Move doesn't have these problems because, especially for the reentrancy issue, we protect the source code from scratch. We don't allow people to make mistakes. And also we diverted a lot from the original Facebook Move by creating a more object-centric Move language, which helps a lot on code reusability. You don't need to copy paste smart contract code and then maybe make some adjustments there, as you typically do on Ethereum. You literally invoke the original code and have better consistency guarantees.

At the same time, in Move, we have objects for everything. In Solidity, when you are moving stuff from one contract to another, typically you don't know what it is if you don't have the context. Is this an address? Is this a number? Is this some image URL? What is it, right? Well, when you have everything as an object, similar to Java and C++ and all of the object oriented languages, you can, first, convert existing client projects into a smart contract based world without focusing on a triple optimized compression mechanism. And at the same time, it's easier to read, right? Because you can literally see, oh, this is a tiger object, and I'm transferring you a tiger object.

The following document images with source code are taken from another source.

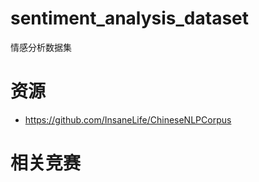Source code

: # sentiment_analysis_dataset
情感分析数据集

# 资源
- https://github.com/InsaneLife/ChineseNLPCorpus

# 相关竞赛
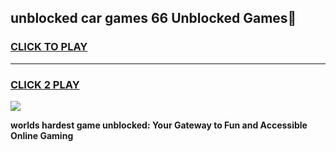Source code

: 
## unblocked car games 66 Unblocked Games👋
<h3>
<a href="https://premium.freeplayer.one?title=unblocked_car_games_66&ref=16F">CLICK TO PLAY</a></h3>
<hr>

<h3>
<a href="https://premium.freeplayer.one?title=unblocked_car_games_66&ref=16F">CLICK 2 PLAY</a>
  
</h3>

<a href="https://premium.freeplayer.one?title=unblocked_car_games_66&ref=16F/"><img src="https://clearcache.store/games.png"></a>


**worlds hardest game unblocked: Your Gateway to Fun and Accessible Online Gaming**
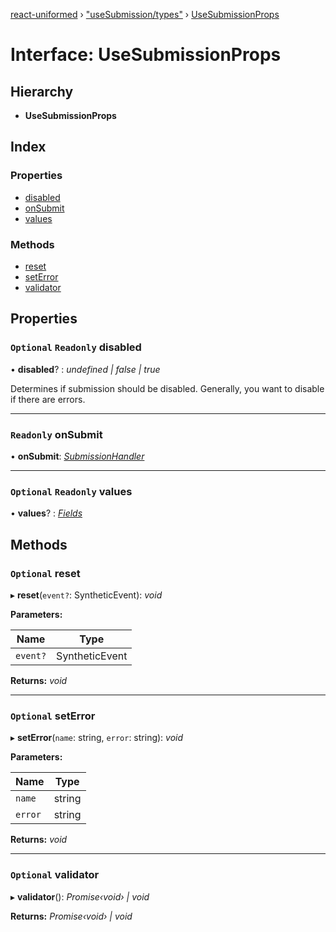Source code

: [react-uniformed](../README.md) › ["useSubmission/types"](../modules/_usesubmission_types_.md) › [UseSubmissionProps](_usesubmission_types_.usesubmissionprops.md)

# Interface: UseSubmissionProps

## Hierarchy

* **UseSubmissionProps**

## Index

### Properties

* [disabled](_usesubmission_types_.usesubmissionprops.md#optional-readonly-disabled)
* [onSubmit](_usesubmission_types_.usesubmissionprops.md#readonly-onsubmit)
* [values](_usesubmission_types_.usesubmissionprops.md#optional-readonly-values)

### Methods

* [reset](_usesubmission_types_.usesubmissionprops.md#optional-reset)
* [setError](_usesubmission_types_.usesubmissionprops.md#optional-seterror)
* [validator](_usesubmission_types_.usesubmissionprops.md#optional-validator)

## Properties

### `Optional` `Readonly` disabled

• **disabled**? : *undefined | false | true*

Determines if submission should be disabled. Generally,
you want to disable if there are errors.

___

### `Readonly` onSubmit

• **onSubmit**: *[SubmissionHandler](_usesubmission_types_.submissionhandler.md)*

___

### `Optional` `Readonly` values

• **values**? : *[Fields](../modules/_usefields_.md#fields)*

## Methods

### `Optional` reset

▸ **reset**(`event?`: SyntheticEvent): *void*

**Parameters:**

Name | Type |
------ | ------ |
`event?` | SyntheticEvent |

**Returns:** *void*

___

### `Optional` setError

▸ **setError**(`name`: string, `error`: string): *void*

**Parameters:**

Name | Type |
------ | ------ |
`name` | string |
`error` | string |

**Returns:** *void*

___

### `Optional` validator

▸ **validator**(): *Promise‹void› | void*

**Returns:** *Promise‹void› | void*
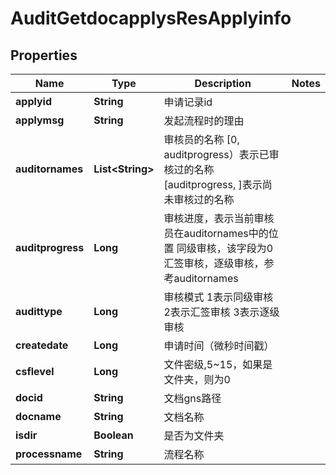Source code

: # AuditGetdocapplysResApplyinfo

## Properties
Name | Type | Description | Notes
------------ | ------------- | ------------- | -------------
**applyid** | **String** | 申请记录id | 
**applymsg** | **String** | 发起流程时的理由 | 
**auditornames** | **List&lt;String&gt;** | 审核员的名称  [0, auditprogress）表示已审核过的名称  [auditprogress, ]表示尚未审核过的名称 | 
**auditprogress** | **Long** | 审核进度，表示当前审核员在auditornames中的位置  同级审核，该字段为0  汇签审核，逐级审核，参考auditornames | 
**audittype** | **Long** | 审核模式  1表示同级审核  2表示汇签审核  3表示逐级审核 | 
**createdate** | **Long** | 申请时间（微秒时间戳） | 
**csflevel** | **Long** | 文件密级,5~15，如果是文件夹，则为0 | 
**docid** | **String** | 文档gns路径 | 
**docname** | **String** | 文档名称 | 
**isdir** | **Boolean** | 是否为文件夹 | 
**processname** | **String** | 流程名称 |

What about cryptography? When you have these objects, when I'm sending something from one wallet to another address, you will see a pop up saying “You're transferring a tiger NFT. This tiger NFT has X features”. Because of the object focused design, you can see exactly what you're doing, whatever object you are touching. This helps you to identify any issues with your transaction. Many users have been lured by malware or applications trying to convince you to sign something you didn’t intend in other blockchain wallets. But with Move, it's a bit more difficult. If you have a good UI, because of the object-oriented model, users can clearly see what is happening and this enhances end-user security.

The other thing that actually helps designing more interesting and cool algorithms is parallelization that is enabled by objects. Imagine I have some bank notes, a $10 note and a $100 note. If I am giving the notes to two people next to me, I can do this in parallel, because these are not touching the same balance.

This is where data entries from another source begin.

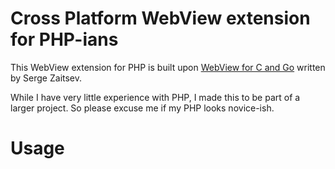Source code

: # Cross Platform WebView extension for PHP-ians

This WebView extension for PHP is built upon [WebView for C and Go](https://github.com/zserge/webview) written by Serge Zaitsev.

While I have very little experience with PHP, I made this to be part of a larger project.  So please excuse me if my PHP looks novice-ish.

# Usage


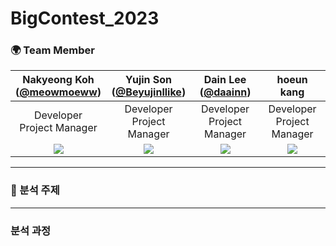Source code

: # BigContest_2023

### 🌍 Team Member 
|Nakyeong Koh<br/>([@meowmoeww](https://github.com/meowmoeww))|Yujin Son <br/>([@Beyujinllike](https://github.com/Beyujinllike))|Dain Lee <br/>([@daainn](https://github.com/daainn))|hoeun kang <br/>|
|:----------:|:----------:|:----------:|:----------:|
|Developer<br/>Project Manager|Developer<br/>Project Manager|Developer<br/>Project Manager|Developer<br/>Project Manager|
|![](https://github.com/meowmoeww.png)|![](https://github.com/Beyujinllike.png)|![](https://github.com/daainn.png)|![](https://github.com/Sohi2111853.png)|

- - - 
### :musical_score: 분석 주제

- - - 

### 분석 과정 
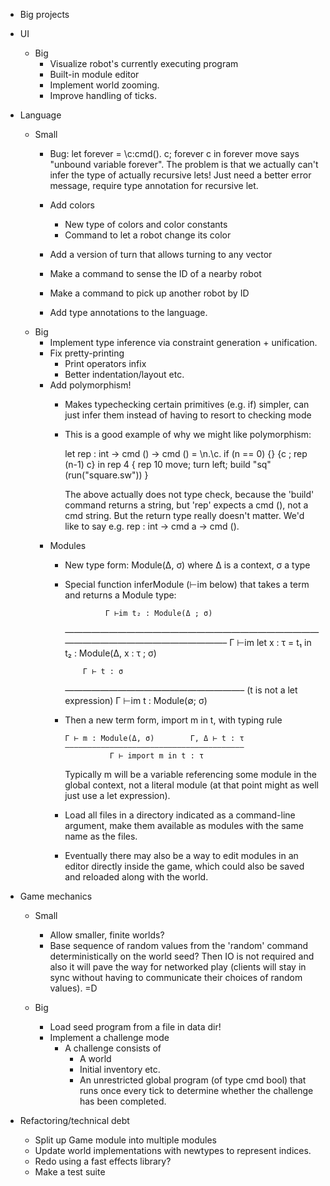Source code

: - Big projects

- UI
    - Big
        - Visualize robot's currently executing program
        - Built-in module editor
        - Implement world zooming.
        - Improve handling of ticks.

- Language
    - Small
        - Bug: let forever = \c:cmd(). c; forever c in forever move
          says "unbound variable forever".  The problem is that we
          actually can't infer the type of actually recursive lets!
          Just need a better error message, require type annotation
          for recursive let.

        - Add colors
            - New type of colors and color constants
            - Command to let a robot change its color
        - Add a version of turn that allows turning to any vector
        - Make a command to sense the ID of a nearby robot
        - Make a command to pick up another robot by ID
        - Add type annotations to the language.
    - Big
        - Implement type inference via constraint generation +
          unification.
        - Fix pretty-printing
            - Print operators infix
            - Better indentation/layout etc.
        - Add polymorphism!
            - Makes typechecking certain primitives (e.g. if) simpler,
              can just infer them instead of having to resort to
              checking mode
            - This is a good example of why we might like
              polymorphism:

              let rep : int -> cmd () -> cmd () =
                \n.\c.
                  if (n == 0)
                    {}
                    {c ; rep (n-1) c}
              in
              rep 4 {
                rep 10 move;
                turn left;
                build "sq" (run("square.sw"))
              }

              The above actually does not type check, because the 'build'
              command returns a string, but 'rep' expects a cmd (),
              not a cmd string.  But the return type really doesn't
              matter. We'd like to say e.g.  rep : int -> cmd a -> cmd ().
        - Modules
            - New type form: Module(Δ, σ) where Δ is a context, σ a type
            - Special function inferModule (⊢im below) that takes a term and returns a
              Module type:

                           Γ ⊢im t₂ : Module(Δ ; σ)
                ———————————————————————————————————————————————–
                Γ ⊢im let x : τ = t₁ in t₂ : Module(Δ, x : τ ; σ)

                      Γ ⊢ t : σ
                ————————————————————–  (t is not a let expression)
                Γ ⊢im t : Module(∅; σ)

            - Then a new term form,  import m in t, with typing rule

                  Γ ⊢ m : Module(Δ, σ)        Γ, Δ ⊢ t : τ
                  ————————————————————————————————————————
                            Γ ⊢ import m in t : τ

              Typically m will be a variable referencing some module in
              the global context, not a literal module (at that point
              might as well just use a let expression).

            - Load all files in a directory indicated as a command-line
              argument, make them available as modules with the same name
              as the files.
            - Eventually there may also be a way to edit modules in an
              editor directly inside the game, which could also be saved
              and reloaded along with the world.

- Game mechanics
    - Small
        - Allow smaller, finite worlds?
        - Base sequence of random values from the 'random' command
          deterministically on the world seed?  Then IO is not required
          and also it will pave the way for networked play (clients
          will stay in sync without having to communicate their
          choices of random values). =D

    - Big
        - Load seed program from a file in data dir!
        - Implement a challenge mode
            - A challenge consists of
                - A world
                - Initial inventory etc.
                - An unrestricted global program (of type cmd bool)
                  that runs once every tick to determine whether the
                  challenge has been completed.

- Refactoring/technical debt
    - Split up Game module into multiple modules
    - Update world implementations with newtypes to represent indices.
    - Redo using a fast effects library?
    - Make a test suite
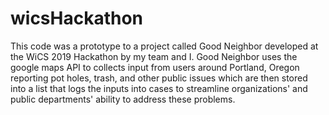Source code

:# wicsHackathon
This code was a prototype to a project called Good Neighbor developed at the WiCS 2019 Hackathon by my team and I. Good Neighbor uses the google maps API to collects input from users around Portland, Oregon reporting pot holes, trash, and other public issues which are then stored into a list that logs the inputs into cases to streamline organizations' and public departments' ability to address these problems.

On Ethereum, the basic concept is a central account balance and you move stuff from there. So if I am sending or receiving funds, I have to order these transactions. I will first send the $100, then submit the $10 transaction, in the meantime if someone sends me funds, all these 3 transactions have to be ordered. This process is expensive. You need parallelization.

So this is how we get all of the cool stuff from the Move language. We as cryptographers can use parallelization and object oriented programming that Move offers to create better security, cool innovative algorithms. That's the whole idea here. For example, we created a lottery scheme. Although it seems easy at first glance, honestly doing it correctly is typically very, very difficult, especially when building a multiplayer lottery with complex edge cases. This is where good cryptographers shine. We need some randomness, and then you need to buy tickets, but these tickets should be bought in parallel, because you only have one minute or two to cover everyone. How do you do that on the blockchain? Move and its available cryptographic primitives really offer a better and more secure cryptography ecosystem.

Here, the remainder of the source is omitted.